Representatives with One80 Place the bikes come from a generous donor. They've partnered with several city programs to keep them working.

"What's been really great is just the pride that you do see in them utilizing a bike -- a new bike -- that they've really been able to take care of as well," Brad Cashman said.

He's the Director of Community Engagement. Bikes have been in circulation for roughly five years at the shelter. Until now, the organization would give any resident with a permanent job a bike of their own to take to work.

Now, Cashman said, there's also an easy way for those without jobs to find them. The system is easy.

"All they need to do is go to the front desk and let our staff know they want to check the bike out. They unlock it, ride, and bring it back," he said.

The program has been running since May. It started at the same time CARTA changed its routes. Representatives with the bus company said no routes were cut but some do take longer to travel under this new system.

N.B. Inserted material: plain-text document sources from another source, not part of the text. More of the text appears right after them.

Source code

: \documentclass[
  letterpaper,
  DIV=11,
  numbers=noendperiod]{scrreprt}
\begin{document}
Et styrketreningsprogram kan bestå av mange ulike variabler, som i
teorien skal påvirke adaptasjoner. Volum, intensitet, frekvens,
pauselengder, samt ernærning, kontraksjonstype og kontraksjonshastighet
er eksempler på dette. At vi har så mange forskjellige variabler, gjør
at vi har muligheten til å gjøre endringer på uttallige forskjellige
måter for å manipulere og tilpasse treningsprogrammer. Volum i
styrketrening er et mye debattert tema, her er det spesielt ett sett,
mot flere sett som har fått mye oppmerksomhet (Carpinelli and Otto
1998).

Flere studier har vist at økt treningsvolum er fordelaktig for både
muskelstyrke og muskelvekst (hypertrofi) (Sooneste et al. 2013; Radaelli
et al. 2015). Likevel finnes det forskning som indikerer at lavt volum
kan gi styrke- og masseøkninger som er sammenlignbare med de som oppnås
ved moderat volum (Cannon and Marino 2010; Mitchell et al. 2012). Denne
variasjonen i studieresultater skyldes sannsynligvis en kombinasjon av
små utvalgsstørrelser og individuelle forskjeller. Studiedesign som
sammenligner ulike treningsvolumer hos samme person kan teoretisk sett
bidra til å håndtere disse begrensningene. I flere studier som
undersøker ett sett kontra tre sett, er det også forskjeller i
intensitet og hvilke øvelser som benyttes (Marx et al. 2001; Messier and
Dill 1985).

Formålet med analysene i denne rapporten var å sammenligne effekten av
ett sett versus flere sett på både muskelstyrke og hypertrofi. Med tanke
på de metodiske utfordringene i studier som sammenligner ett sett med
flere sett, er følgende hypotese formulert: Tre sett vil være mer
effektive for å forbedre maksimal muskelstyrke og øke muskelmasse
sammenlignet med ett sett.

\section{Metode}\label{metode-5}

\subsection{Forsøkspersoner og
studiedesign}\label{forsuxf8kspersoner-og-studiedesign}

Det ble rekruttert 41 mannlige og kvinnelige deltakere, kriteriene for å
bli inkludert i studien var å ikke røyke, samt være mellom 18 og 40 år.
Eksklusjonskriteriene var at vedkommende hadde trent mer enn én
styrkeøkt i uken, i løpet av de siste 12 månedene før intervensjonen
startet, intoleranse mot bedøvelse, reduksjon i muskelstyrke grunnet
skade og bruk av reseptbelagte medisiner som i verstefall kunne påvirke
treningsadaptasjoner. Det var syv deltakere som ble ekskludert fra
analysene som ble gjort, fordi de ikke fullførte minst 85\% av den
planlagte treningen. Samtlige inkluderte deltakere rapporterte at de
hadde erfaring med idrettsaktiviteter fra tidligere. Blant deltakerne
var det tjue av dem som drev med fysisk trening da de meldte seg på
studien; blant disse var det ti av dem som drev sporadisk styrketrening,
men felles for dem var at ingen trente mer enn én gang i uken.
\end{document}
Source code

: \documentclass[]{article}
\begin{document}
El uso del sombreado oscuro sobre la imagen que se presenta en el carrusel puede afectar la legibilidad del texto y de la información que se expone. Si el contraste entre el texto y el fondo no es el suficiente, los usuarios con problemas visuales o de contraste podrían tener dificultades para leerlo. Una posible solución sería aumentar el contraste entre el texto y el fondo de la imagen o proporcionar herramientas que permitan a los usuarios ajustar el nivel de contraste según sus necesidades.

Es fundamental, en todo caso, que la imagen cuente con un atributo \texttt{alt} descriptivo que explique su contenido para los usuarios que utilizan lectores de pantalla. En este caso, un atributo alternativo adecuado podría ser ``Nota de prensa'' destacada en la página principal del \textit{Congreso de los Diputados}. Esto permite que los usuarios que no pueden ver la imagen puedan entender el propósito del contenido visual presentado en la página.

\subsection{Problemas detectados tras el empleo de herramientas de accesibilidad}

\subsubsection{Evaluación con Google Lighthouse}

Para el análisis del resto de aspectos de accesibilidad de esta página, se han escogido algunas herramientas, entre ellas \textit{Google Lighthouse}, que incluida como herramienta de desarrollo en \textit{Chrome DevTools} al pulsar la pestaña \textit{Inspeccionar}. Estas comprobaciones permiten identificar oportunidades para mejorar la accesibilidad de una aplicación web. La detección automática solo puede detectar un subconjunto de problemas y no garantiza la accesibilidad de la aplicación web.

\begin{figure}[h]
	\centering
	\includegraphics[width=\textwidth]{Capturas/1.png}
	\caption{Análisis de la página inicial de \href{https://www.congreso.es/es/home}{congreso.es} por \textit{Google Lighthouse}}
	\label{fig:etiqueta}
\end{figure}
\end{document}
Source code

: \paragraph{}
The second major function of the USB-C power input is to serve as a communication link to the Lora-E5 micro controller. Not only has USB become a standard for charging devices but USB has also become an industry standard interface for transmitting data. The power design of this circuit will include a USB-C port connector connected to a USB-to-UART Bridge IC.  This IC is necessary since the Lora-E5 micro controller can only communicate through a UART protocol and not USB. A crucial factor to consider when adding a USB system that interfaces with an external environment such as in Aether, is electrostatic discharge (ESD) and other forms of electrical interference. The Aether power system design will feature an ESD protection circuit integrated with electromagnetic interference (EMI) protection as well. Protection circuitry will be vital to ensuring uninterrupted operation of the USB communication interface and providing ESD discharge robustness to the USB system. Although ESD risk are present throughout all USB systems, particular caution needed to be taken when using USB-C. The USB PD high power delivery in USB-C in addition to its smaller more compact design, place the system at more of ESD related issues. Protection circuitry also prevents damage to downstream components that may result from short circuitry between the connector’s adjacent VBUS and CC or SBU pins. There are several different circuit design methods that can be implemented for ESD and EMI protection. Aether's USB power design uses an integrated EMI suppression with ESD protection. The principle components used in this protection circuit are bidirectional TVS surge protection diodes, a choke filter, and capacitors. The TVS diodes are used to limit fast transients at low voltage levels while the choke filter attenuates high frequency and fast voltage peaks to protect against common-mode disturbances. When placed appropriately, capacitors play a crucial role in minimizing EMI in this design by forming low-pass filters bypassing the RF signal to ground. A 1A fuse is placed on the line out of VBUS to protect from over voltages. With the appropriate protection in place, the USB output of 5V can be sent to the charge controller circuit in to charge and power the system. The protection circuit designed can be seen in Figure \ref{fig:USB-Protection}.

CARTA issued the following statement:

"CARTA continues to provide reliable service to important locations across the Lowcountry for thousands of riders every day. In this instance, system leadership is already working with officials at the Charleston Dorchester Mental Health Center to address customer concerns. Current steps include further rider outreach and education on route and transfer changes, among other efforts. Route adjustments made earlier this year were implemented with an eye on regional efficiency and with the overall health of the CARTA system in mind. When resources are in place that will allow for the responsible increase of service frequency, CARTA leadership is committed to taking necessary steps to ensure a raised volume of service throughout the region."

Cashman said there's been roughly 120 rides so far. Willingham said the program is getting more and more attention.

"I've seen quite a few people checking out bikes now that they see I've been using it a lot -- see that it's actually good to use," said Willingham.

It's a sense of freedom Willingham said he wouldn't otherwise have.